Le freelance n’a pas de protection chômage automatique liée à son activité indépendante. En revanche, s’il a cotisé comme salarié avant de se lancer, il peut, sous conditions, percevoir l’ARE (et la cumuler partiellement), opter pour l’ARCE, ou — en cas de cessation involontaire — solliciter l’ATI. L’inscription se fait auprès de France Travail (anciennement Pôle emploi).
  • ARE : droit ouvert si l’on a cotisé en tant que salarié avant l’installation freelance.
  • ARCE : versement en capital de 60 % du reliquat d’ARE (depuis juillet 2023) pour amorcer l’activité.
  • ATI : dispositif réservé aux indépendants ayant subi une cessation non volontaire d’activité.
  • Déclaration mensuelle obligatoire des revenus sur l’espace France Travail.
Information générale datée de 2023, susceptible d’avoir évolué ; ne constitue pas un conseil personnalisé. Les règles d’indemnisation évoluent : vérifiez votre situation auprès de France Travail (ex-Pôle emploi) ou d’un conseiller.

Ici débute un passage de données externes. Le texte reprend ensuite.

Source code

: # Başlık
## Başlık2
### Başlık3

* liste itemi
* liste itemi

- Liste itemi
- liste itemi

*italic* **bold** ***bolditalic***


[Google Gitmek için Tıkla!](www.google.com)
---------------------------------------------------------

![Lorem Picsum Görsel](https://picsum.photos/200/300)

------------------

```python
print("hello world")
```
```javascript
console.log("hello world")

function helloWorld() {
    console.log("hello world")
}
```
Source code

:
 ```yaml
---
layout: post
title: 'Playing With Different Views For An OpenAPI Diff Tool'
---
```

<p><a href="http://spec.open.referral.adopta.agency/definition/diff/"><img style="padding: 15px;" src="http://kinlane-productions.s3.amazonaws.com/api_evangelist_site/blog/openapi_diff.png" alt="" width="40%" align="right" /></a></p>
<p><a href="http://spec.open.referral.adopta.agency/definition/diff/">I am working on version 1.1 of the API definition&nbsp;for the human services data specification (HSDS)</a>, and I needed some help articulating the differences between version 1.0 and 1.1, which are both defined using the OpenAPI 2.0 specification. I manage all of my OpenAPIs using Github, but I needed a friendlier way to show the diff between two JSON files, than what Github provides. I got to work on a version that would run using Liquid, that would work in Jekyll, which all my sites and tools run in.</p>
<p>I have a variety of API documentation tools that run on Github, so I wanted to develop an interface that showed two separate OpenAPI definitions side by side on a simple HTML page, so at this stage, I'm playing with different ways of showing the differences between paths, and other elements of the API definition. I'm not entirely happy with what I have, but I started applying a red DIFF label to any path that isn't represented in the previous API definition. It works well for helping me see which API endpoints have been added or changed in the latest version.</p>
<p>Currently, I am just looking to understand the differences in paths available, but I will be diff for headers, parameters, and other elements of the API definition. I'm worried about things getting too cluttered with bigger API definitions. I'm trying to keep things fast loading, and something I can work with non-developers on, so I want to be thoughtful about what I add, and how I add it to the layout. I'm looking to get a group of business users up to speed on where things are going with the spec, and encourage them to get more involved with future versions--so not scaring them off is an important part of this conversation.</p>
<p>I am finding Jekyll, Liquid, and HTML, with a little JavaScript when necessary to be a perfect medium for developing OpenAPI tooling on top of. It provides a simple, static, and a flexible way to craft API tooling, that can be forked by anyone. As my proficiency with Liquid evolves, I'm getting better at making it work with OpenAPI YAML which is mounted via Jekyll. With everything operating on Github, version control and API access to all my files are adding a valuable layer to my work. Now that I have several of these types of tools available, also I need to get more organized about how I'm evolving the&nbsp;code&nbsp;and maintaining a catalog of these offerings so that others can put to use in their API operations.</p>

Qu’est-ce que le statut de freelance en France ? #

Basculer vers le statut de freelance, c’est opter pour un mode d’exercice autonome, sans lien de subordination, distinct du contrat de travail salarié. On parle de freelance dès lors que l’on exerce une activité professionnelle en son nom, en pouvant choisir librement ses clients, ses missions et son organisation. Selon le baromètre 2024 de Malt, plateforme de mise en relation freelance-entreprise, plus de 1,3 million de personnes déclaraient un revenu issu du freelancing en France.

  • Le freelance pilote seul sa productivité, négocie ses tarifs et peut développer un portefeuille client diversifié.
  • L’absence de hiérarchie directe implique une autonomie totale mais expose à une précarité potentielle : absence de congés payés, d’indemnités maladie ou de protection chômage automatique.

Le cœur de l’enjeu réside dans la différence de protection sociale : en tant que salarié, l’accès au chômage (ARE), à la sécurité sociale complète et aux dispositifs de formation continue s’effectue sans démarches spécifiques. Pour les indépendants, l’écosystème est plus fragmenté, s’appuyant sur le régime social des indépendants (RSI, intégré à la Sécurité sociale des indépendants — SSI depuis 2018), parfois sur la complémentaire, et une absence structurelle de droits pleins aux allocations chômage. Cela pose un défi particulier en cas de rupture de contrat commercial ou de hiatus de missions. En 2023, près de 41 % des freelances déclaraient redouter l’absence de droit au chômage comme principal frein à l’indépendance.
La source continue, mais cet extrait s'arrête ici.